When Harry Met Sally...
Director: Rob Reiner. Cast: Billy Crystal, Meg Ryan, Bruno Kirby, Carrie Fisher, Steven Ford, Harley Jane Kozak. Screenplay: Nora Ephron.

When Harry Met Sally…, arriving in the final year of the 1980s, was the greatest American romantic comedy of that decade. Nor did it have any serious challengers to that claim in the 1990s, a filmmaking decade that arguably contributed less to the canon of American love comedies than to any other major genre—notwithstanding the ensuing work executed in this tradition by WHMS alums Rob Reiner, Nora Ephron, Meg Ryan, and Billy Crystal. Of all the great American movies of the last 20 years, When Harry Met Sally… is almost certainly the humblest in tone, cast, and construction, and yet it has also proved among the hardest to replicate along any reasonable standard of quality. Though its title has become synonymous with a style of commercial moviemaking that has generated few artistic dividends—a quirky, lite-neurotic verbal comedy ornamented with bright location footage and tied with a sonic bow of pop standards—the pre-eminent craft of this film only becomes clearer as its most obvious imitators successively pale by comparison. Sleepless in Seattle, While You Were Sleeping, Jerry Maguire, You've Got Mail, My Big Fat Greek Wedding: these movies vary in quality, but they all betray some impress of When Harry Met Sally…’s example, and whatever their respective charms, they all suffer for the comparison.

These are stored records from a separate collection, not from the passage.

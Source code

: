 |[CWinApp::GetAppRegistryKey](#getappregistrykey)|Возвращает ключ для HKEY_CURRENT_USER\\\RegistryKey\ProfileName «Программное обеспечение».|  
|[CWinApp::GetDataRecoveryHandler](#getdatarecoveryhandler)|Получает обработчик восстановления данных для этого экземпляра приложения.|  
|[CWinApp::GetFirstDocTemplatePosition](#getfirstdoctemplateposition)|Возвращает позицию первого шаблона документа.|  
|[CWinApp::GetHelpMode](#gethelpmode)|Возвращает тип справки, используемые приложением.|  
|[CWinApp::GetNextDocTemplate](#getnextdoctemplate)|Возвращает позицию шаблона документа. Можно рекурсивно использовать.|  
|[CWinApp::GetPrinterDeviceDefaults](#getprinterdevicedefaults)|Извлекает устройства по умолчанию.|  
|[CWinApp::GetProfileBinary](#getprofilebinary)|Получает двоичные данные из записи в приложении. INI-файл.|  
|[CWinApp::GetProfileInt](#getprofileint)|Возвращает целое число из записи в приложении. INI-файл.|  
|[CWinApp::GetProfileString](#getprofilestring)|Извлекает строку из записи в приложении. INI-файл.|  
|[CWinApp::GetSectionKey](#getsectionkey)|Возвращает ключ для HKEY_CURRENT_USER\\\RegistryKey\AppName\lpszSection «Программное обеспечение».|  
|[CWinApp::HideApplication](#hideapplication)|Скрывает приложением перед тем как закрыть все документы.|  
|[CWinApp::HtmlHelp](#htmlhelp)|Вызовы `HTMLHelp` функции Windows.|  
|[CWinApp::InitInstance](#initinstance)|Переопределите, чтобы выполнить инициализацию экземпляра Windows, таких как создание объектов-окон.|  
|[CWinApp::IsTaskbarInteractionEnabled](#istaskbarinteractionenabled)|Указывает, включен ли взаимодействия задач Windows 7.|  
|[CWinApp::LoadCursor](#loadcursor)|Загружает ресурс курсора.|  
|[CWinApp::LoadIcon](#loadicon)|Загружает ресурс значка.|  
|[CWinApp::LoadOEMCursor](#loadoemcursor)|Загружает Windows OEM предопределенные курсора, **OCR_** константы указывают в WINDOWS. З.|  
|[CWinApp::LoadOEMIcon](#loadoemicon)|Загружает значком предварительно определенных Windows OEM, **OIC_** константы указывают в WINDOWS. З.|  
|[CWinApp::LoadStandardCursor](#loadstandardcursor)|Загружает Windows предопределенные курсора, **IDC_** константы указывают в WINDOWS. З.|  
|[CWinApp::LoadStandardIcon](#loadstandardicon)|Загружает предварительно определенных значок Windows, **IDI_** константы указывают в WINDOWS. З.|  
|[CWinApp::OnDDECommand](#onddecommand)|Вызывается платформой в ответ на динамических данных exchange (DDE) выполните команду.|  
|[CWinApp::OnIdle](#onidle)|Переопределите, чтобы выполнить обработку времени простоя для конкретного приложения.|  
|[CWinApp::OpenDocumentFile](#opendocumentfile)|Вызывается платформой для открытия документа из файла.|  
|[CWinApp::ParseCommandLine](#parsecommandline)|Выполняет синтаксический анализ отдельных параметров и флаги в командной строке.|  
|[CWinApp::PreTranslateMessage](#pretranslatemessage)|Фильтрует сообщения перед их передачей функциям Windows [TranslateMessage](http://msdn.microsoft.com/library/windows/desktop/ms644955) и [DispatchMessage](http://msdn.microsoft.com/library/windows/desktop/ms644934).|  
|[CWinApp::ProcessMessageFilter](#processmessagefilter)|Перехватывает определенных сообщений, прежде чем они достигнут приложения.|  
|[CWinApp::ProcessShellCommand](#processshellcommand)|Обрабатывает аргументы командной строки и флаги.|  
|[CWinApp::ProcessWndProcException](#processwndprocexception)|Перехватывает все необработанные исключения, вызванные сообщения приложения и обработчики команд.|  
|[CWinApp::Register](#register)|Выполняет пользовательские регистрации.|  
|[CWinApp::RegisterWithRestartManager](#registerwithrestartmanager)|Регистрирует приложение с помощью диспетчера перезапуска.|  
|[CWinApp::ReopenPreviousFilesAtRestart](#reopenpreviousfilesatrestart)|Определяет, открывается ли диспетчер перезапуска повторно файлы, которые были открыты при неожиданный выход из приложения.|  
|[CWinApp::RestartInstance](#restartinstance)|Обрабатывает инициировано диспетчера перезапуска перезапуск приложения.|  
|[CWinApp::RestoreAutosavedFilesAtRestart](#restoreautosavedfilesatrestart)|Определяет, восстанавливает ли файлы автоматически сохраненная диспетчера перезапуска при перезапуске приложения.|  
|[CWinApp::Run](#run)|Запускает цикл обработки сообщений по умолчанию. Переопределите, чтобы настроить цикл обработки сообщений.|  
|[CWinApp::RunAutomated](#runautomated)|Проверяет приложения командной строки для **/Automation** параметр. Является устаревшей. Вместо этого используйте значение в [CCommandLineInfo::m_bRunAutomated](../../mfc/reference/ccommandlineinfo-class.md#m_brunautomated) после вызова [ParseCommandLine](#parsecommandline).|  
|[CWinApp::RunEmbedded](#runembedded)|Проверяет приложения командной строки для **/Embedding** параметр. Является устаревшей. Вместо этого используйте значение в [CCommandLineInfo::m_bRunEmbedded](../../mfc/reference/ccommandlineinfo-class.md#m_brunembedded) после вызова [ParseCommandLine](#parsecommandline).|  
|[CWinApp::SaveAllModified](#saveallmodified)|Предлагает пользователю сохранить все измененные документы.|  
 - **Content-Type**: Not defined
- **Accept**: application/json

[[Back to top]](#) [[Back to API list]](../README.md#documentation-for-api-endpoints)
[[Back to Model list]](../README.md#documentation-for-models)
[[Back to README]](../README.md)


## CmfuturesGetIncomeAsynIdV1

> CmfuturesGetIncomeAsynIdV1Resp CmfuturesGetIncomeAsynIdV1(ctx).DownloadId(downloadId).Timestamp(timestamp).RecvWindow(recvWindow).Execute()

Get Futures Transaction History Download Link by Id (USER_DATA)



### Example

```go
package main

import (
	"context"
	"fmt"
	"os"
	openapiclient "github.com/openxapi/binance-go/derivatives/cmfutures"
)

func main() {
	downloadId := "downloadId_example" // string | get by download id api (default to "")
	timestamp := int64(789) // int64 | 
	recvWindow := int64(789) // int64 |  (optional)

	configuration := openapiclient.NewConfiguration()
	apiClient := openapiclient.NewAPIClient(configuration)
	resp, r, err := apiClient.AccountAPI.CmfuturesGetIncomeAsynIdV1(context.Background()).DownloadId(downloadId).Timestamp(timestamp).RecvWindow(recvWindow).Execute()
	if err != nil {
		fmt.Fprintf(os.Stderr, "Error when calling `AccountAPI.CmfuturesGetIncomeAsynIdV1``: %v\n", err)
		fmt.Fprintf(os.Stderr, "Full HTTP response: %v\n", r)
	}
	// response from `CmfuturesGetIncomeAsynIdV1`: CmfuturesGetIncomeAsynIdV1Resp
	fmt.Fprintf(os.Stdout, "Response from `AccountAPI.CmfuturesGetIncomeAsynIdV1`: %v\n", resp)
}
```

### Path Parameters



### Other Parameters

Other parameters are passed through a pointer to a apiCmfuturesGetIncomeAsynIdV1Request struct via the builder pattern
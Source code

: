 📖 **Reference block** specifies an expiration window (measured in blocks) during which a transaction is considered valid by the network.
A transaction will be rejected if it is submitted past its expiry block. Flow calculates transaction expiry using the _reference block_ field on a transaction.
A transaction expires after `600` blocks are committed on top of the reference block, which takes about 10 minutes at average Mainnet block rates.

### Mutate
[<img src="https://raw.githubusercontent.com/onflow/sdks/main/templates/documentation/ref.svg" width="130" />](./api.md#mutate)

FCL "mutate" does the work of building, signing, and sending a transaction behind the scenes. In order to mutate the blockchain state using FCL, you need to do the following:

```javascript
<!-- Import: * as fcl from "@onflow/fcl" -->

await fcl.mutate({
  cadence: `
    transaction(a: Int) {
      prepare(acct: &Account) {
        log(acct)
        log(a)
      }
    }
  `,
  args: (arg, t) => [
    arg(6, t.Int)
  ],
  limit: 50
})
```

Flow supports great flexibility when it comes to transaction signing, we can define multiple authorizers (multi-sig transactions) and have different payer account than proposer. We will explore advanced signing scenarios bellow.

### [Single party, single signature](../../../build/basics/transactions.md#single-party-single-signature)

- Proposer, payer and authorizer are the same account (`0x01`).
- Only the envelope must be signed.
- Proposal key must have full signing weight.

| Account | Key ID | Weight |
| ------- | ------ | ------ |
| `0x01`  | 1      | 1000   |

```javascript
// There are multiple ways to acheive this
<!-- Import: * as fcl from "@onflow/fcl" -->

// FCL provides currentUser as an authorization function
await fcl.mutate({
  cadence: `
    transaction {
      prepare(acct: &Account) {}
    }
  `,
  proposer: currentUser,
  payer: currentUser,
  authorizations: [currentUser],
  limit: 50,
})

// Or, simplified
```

If When Harry Met Sally… deserves any comparisons at all, a much more appropriate context is comprised of the triumphant romantic comedies of the 1930s and 1940s, when the studios treated this genus of popular cinema as rich and ever-renewable, rather than a quicky and inexpensive way to generate a decent opening weekend. Ephron’s script, Reiner’s direction, Barry Sonnenfeld’s cinematography, and Robert Leighton’s editing—weak in continuity, yes, but expert at timing and performance control—demonstrate a rapturous love of movie-love, a consummate unabashedness that they are making a movie about hearts and wit and badinage and destiny. It is as a film about love in the movies, even more than as a film about love in life, that When Harry Met Sally… succeeds most gloriously.

The movie’s expert sense of structure is evinced from the very beginning, in the quick transitions between an opening sequence in 1977 when Harry actually does meet Sally, one in 1982 when he re-meets her in an airport, and again in 1987 (or 1988—the timelining gets a little fuzzy), when they meet yet again—and this time, make the smart choice of staying in touch. The details of costume, hairstyling, and production design that demarcate these chronological shifts are delightful in and of themselves, but more rewardingly, Billy Crystal as Harry and Meg Ryan as Sally are immediately allowed the opportunity to show us subtly different versions of their characters over the course of a ten-year period. Yes, Sally Albright is consistently optimistic, and Harry is a wisecracking brooder-type, the guy who always starts a novel on the last page lest he should die before knowing what happens. But, within those broad and sturdy personas, real change takes place: Sally, for example, is a brisker and pithier version of herself in 1982 than she was in 1977; the girl who is initially too embarrassed to admit out loud that Harry is making a pass at her (“Amanda is my friend,” she whispers, in aghast euphemism) has become a woman with no reluctance to tell Harry on an airplane, “You may or may not believe this, Harry, but I never considered not sleeping with you a sacrifice.” Harry remains a dour joker, but his inner wiseacre seems, by the third meeting, like an overt attempt to avoid introspection and dilute unhappiness—our sense of him as a bruised character with a genuine interiority increases.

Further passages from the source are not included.